Question

In an electromagnetic pump designed for transferring molten metals a pipe section with metal is located in a uniform magnetic field of induction $ B $ (figure shown above). A current $ I $ is made to flow across this pipe section in the direction perpendicular both to the vector $ \vec{B} $ and to the axis of the pipe.
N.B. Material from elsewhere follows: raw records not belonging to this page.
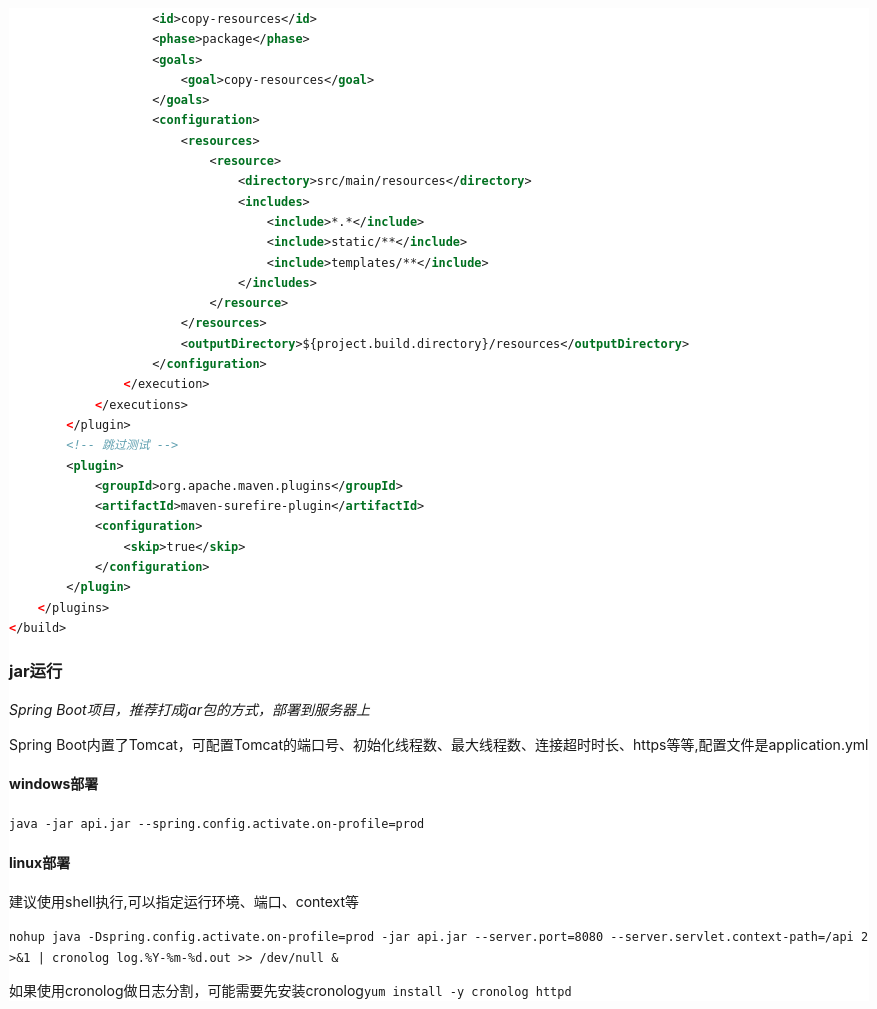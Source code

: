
 ```xml
                    <id>copy-resources</id>
                    <phase>package</phase>
                    <goals>
                        <goal>copy-resources</goal>
                    </goals>
                    <configuration>
                        <resources>
                            <resource>
                                <directory>src/main/resources</directory>
                                <includes>
                                    <include>*.*</include>
                                    <include>static/**</include>
                                    <include>templates/**</include>
                                </includes>
                            </resource>
                        </resources>
                        <outputDirectory>${project.build.directory}/resources</outputDirectory>
                    </configuration>
                </execution>
            </executions>
        </plugin>
        <!-- 跳过测试 -->
        <plugin>
            <groupId>org.apache.maven.plugins</groupId>
            <artifactId>maven-surefire-plugin</artifactId>
            <configuration>
                <skip>true</skip>
            </configuration>
        </plugin>
    </plugins>
</build>
```

### jar运行

_Spring Boot项目，推荐打成jar包的方式，部署到服务器上_

Spring Boot内置了Tomcat，可配置Tomcat的端口号、初始化线程数、最大线程数、连接超时时长、https等等,配置文件是application.yml

#### windows部署

`java -jar api.jar --spring.config.activate.on-profile=prod`

#### linux部署

建议使用shell执行,可以指定运行环境、端口、context等 
```
nohup java -Dspring.config.activate.on-profile=prod -jar api.jar --server.port=8080 --server.servlet.context-path=/api 2>&1 | cronolog log.%Y-%m-%d.out >> /dev/null &
```

如果使用cronolog做日志分割，可能需要先安装cronolog`yum install -y cronolog httpd`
The gauge pressure produced by the pump is $ B=0.10T $ , $ I=100A $ , and $ a=2.0cm $ is $ \dfrac{1}{x}kPa $ . Find $ x $ .

Answer 1

Hint :For the pressure produced by the pump, we can calculate the area from the given dimensions and the force acts on the molten metal because it passes through a uniform magnetic field.

Complete Step By Step Answer:
Let us note down the given data;
Magnitude of the magnetic field $ B=0.10T $
Current flowing through the cross section $ I=100A $
Height of the section $ a=2.0cm $
Length of the block perpendicular to the direction of magnetic field and parallel to the direction of current $ l=? $
Gauge pressure produced by pump $ P=\dfrac{1}{x}kPa $
For an object placed in a uniform magnetic field with its axis making an angle with the magnetic field, if a current is applied across the object in any direction, a force acts on the object which can be expressed as,
 $ \vec{F}=I(\vec{l}\times \vec{B}) $
Here, for the given case, we are concerned with the magnitude of the force only, and the length of the object perpendicular to magnetic field, which is given by,
 $ F=IlB $
For the particular case, this force acting per unit area of the cross section is responsible for the gauge pressure.
The area of the cross section is given as,
 $ A=la $
Now, the gauge pressure is equal to the force acting per unit area, which is mathematically shown as,
 $ P=\dfrac{F}{A} $
Substituting the derived equations,
 $ \therefore P=\dfrac{IlB}{la} $
Canceling the common factor,
 $ \therefore P=\dfrac{IB}{a} $
Substituting the given values,
 $ \therefore P=\dfrac{100A\times 0.10T}{2.0cm} $
Converting the values to SI unit,
 $ \therefore P=\dfrac{100A\times 0.10T}{2.0\times {{10}^{-2}}m} $
Without considering the units,
 $ \therefore P=\dfrac{100\times 0.10}{2.0\times {{10}^{-2}}} $
Writing all the powers together,
 $ \therefore P=\dfrac{1}{2}\times {{10}^{2}}\times {{10}^{-1}}\times {{10}^{2}} $
 $ \therefore P=\dfrac{1}{2}\times {{10}^{3}}Pa $
We know that, $ 1kPa=1000Pa $
  $ \therefore P=\dfrac{1}{2}kPa $
Comparing this value with the given value, we get
 $ x=2 $.

Note :
Here, the force acts on the object due to its orientation. If the object was arranged in such a way, that the length through which the current passes is parallel to the magnetic field, then no force acts on the object.